Go figure, eh? At one time, the CDC maintained high respect in the US for its work, but perhaps because most people didn’t know much about their operation. After watching the agency tasked with stopping the spread of dangerous disease in operation over the last few weeks, Americans have discovered that they’re much like any other government agency — although still better than the IRS, but not by much:
Americans’ faith in the agency charged with protecting the homeland from the rapidly escalating Ebola outbreak in West Africa — which has already crept onto U.S. soil — has dropped sharply since the crisis emerged.
A CBS News Poll has found that positive assessment of the Centers for Disease Control and Prevention has declined dramatically, with only 37 percent of respondents saying the CDC is doing an excellent or good job — down from 60 percent in a May 2013 Gallup poll. …
The CBS News Poll asked Americans to rate the job being done by various government agencies and departments, and measured the public’s confidence in a number of U.S. institutions.
Of the nine government agencies tested, just one, the FBI, received a positive rating from more than half of Americans.
Back when I worked for a defense contractor in its technical publications department, one worker had a sign in her cubicle which accurately diagnoses the phenomenon in play here: “One aws**t cancels out a thousand attaboys.” It isn’t what the CDC did for the past ten years, but what they’re doing when the spotlight is on them that counts. In fact, the CDC’s performance over the past few weeks will have people questioning just how well they’ve done their job all along, and perhaps they should.
On the other hand, it’s possible that the public perception might be a little too harsh. One amazing aspect of this poll is that the CDC is only seven points up on the VA (30%) and only six over the IRS (31%). Both of those agencies have been embroiled in scandals that involve outright corruption, not just incompetence, and yet they’re almost within the margin of error with the CDC, which to this point is only considered to be well-meaning but failing. Of course, the opposing argument is how those two agencies get anywhere near 30% approval ratings — and how did the CIA, which arguably missed the impending collapse of the Iraqi military and the rise of Russian aggression, get a 44% approval rating? That’s higher than Barack Obama got last month in the same poll series (40/50).
Frank Luntz (now with CBS) makes a good observation in the video clip, noting that Americans had never had much confidence in politicians but considered agencies like the CDC as the “guardrails” of civic life. The last several years, and arguably the last few decades, have shown an erosion in confidence in institutions, and not just those in government either. Damon Linker made a similar point at The Week yesterday, from a slightly different angle:
Which is why levels of trust have fallen for so long, and so far. Over the past 14 years, we’ve endured a series of stunning institutional failures. Going backwards in time, we have:
- The Secret Service failure to stop a knife-wielding, fence-jumping intruder from making it into the White House before being subdued — or to keep an armed former convict from getting into an elevator with the president of the United States.
- The badly botched ObamaCare rollout.
- The failure of numerous regulatory bodies leading up to the financial crisis of 2008.
- The Federal Emergency Management Agency’s utterly inept response to Hurricane Katrina.
- The ruinous occupation of Iraq — a blunder so catastrophic that it destabilized the entire region and led to well over 100,000 deaths (and counting).
- The monumental intelligence failure that precipitated the 2003 invasion of Iraq in the first place.
- And, of course, the equally monumental intelligence failure leading up to the Sept. 11 attacks.
I’m sure I’ve missed a few more dropped balls. But you get the point. Government is failing, over and over again, to accomplish the goals we set for it, regardless of which party is running the show.

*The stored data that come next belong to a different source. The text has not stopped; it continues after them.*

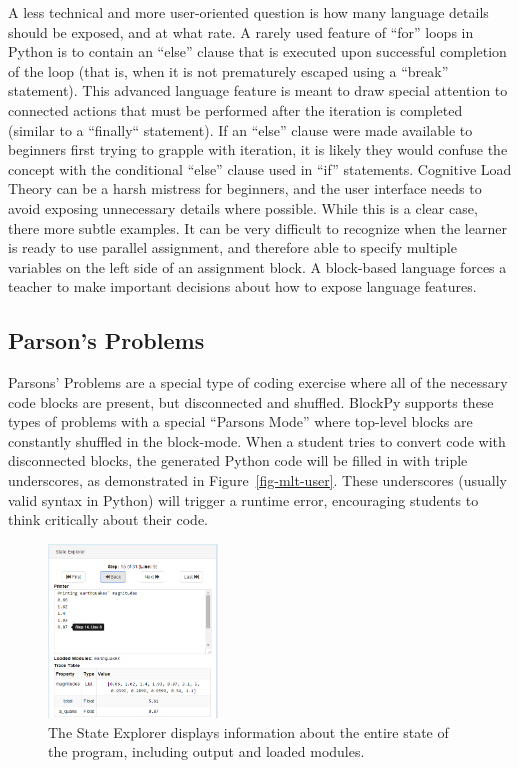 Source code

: \documentclass{sig-alternate}
\begin{document}
A less technical and more user-oriented question is how many language details should be exposed, and at what rate.
A rarely used feature of ``for'' loops in Python is to contain an ``else'' clause that is executed upon successful completion of the loop (that is, when it is not prematurely escaped using a ``break'' statement).
This advanced language feature is meant to draw special attention to connected actions that must be performed after the iteration is completed (similar to a ``finally`` statement).
If an ``else'' clause were made available to beginners first trying to grapple with iteration, it is likely they would confuse the concept with the conditional ``else'' clause used in ``if'' statements.
Cognitive Load Theory can be a harsh mistress for beginners, and the user interface needs to avoid exposing unnecessary details where possible.
While this is a clear case, there more subtle examples.
It can be very difficult to recognize when the learner is ready to use parallel assignment, and therefore able to specify multiple variables on the left side of an assignment block.
A block-based language forces a teacher to make important decisions about how to expose language features.

\subsection{Parson's Problems}

Parsons' Problems are a special type of coding exercise where all of the necessary code blocks are present, but disconnected and shuffled.
BlockPy supports these types of problems with a special ``Parsons Mode'' where top-level blocks are constantly shuffled in the block-mode.
When a student tries to convert code with disconnected blocks, the generated Python code will be filled in with triple underscores, as demonstrated in Figure~\ref{fig-mlt-user}.
These underscores (usually valid syntax in Python) will trigger a runtime error, encouraging students to think critically about their code.

\begin{figure}
\begin{center}
\includegraphics[width=0.4\textwidth]{images/blockpyStateExplorer}
\end{center}
\label{fig-state-explorer}
\caption{The State Explorer displays information about the entire state of the program, including output and loaded modules.}
\end{figure}
\end{document}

And just in case that sounds like a set-up for a libertarian manifesto in favor of privatization, note that institutional failures haven’t been limited to government. From the banks and other financial institutions that nearly wrecked the global economy in 2008, to the sex-abuse scandals that have been rocking the Catholic Church for over a decade, to General Motors’ deadly ignition-switch cover-up, big organizations, whether private or public, have been behaving badly and ineptly.

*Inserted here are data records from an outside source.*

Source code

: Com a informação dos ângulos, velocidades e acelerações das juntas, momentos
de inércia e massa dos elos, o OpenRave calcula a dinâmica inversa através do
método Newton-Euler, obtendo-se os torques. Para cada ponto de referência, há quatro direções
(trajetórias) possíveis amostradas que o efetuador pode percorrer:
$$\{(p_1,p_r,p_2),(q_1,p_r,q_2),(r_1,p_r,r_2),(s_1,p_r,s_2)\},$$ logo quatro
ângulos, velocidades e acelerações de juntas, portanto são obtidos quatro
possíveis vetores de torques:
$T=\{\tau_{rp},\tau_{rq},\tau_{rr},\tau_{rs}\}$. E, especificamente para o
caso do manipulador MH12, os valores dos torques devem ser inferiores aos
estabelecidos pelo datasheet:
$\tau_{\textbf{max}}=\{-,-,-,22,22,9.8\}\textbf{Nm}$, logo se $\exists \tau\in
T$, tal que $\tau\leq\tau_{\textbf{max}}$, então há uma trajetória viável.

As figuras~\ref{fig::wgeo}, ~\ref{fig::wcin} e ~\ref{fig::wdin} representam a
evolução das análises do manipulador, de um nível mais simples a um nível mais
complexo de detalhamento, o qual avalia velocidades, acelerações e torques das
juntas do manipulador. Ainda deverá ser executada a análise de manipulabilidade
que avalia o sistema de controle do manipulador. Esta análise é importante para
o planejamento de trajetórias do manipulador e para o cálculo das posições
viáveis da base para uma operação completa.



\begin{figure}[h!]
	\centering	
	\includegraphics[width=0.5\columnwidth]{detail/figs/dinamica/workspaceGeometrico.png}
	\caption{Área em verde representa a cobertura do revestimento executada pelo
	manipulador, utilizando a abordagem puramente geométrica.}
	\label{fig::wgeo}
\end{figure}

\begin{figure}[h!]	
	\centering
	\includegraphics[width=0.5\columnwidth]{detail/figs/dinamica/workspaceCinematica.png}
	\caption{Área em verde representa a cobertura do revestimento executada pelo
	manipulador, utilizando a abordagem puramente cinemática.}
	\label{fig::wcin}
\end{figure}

Too big to fail really means too big to succeed, too. Americans are waking up to that fact, which is why the era of big government may be heading for another crash soon. The best structures are those which remain closest to the people they serve, which we call in Catholic thinking subsidiarity — and in the context of American civics, federalism. We may not see a concerted and organized effort to return to that model (the Tea Party is a start in that direction), but there is no doubt that the ground is becoming more fertile for a renaissance of federalism.